Work task - Each record should be copied exactly, and none of them omitted.
===== Source data
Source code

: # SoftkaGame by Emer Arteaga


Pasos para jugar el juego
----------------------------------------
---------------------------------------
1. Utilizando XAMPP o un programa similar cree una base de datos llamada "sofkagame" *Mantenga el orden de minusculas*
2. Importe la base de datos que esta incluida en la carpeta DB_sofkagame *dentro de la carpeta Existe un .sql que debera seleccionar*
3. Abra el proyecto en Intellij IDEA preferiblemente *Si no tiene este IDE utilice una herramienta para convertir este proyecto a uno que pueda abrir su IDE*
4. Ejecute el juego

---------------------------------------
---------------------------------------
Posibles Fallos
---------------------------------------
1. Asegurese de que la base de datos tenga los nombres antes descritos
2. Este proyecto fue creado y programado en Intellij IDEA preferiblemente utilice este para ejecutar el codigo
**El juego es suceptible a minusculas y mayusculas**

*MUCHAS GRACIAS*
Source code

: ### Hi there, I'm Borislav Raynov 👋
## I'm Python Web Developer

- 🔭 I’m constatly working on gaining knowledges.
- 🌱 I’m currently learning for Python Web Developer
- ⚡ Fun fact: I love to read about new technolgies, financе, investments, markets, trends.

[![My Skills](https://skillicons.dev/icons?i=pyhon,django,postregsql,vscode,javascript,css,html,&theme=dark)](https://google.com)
==========
Solution -
Source code

: # SoftkaGame by Emer Arteaga


Pasos para jugar el juego
----------------------------------------
---------------------------------------
1. Utilizando XAMPP o un programa similar cree una base de datos llamada "sofkagame" *Mantenga el orden de minusculas*
2. Importe la base de datos que esta incluida en la carpeta DB_sofkagame *dentro de la carpeta Existe un .sql que debera seleccionar*
3. Abra el proyecto en Intellij IDEA preferiblemente *Si no tiene este IDE utilice una herramienta para convertir este proyecto a uno que pueda abrir su IDE*
4. Ejecute el juego

---------------------------------------
---------------------------------------
Posibles Fallos
---------------------------------------
1. Asegurese de que la base de datos tenga los nombres antes descritos
2. Este proyecto fue creado y programado en Intellij IDEA preferiblemente utilice este para ejecutar el codigo
**El juego es suceptible a minusculas y mayusculas**

*MUCHAS GRACIAS*
Source code

: ### Hi there, I'm Borislav Raynov 👋
## I'm Python Web Developer

- 🔭 I’m constatly working on gaining knowledges.
- 🌱 I’m currently learning for Python Web Developer
- ⚡ Fun fact: I love to read about new technolgies, financе, investments, markets, trends.

[![My Skills](https://skillicons.dev/icons?i=pyhon,django,postregsql,vscode,javascript,css,html,&theme=dark)](https://google.com)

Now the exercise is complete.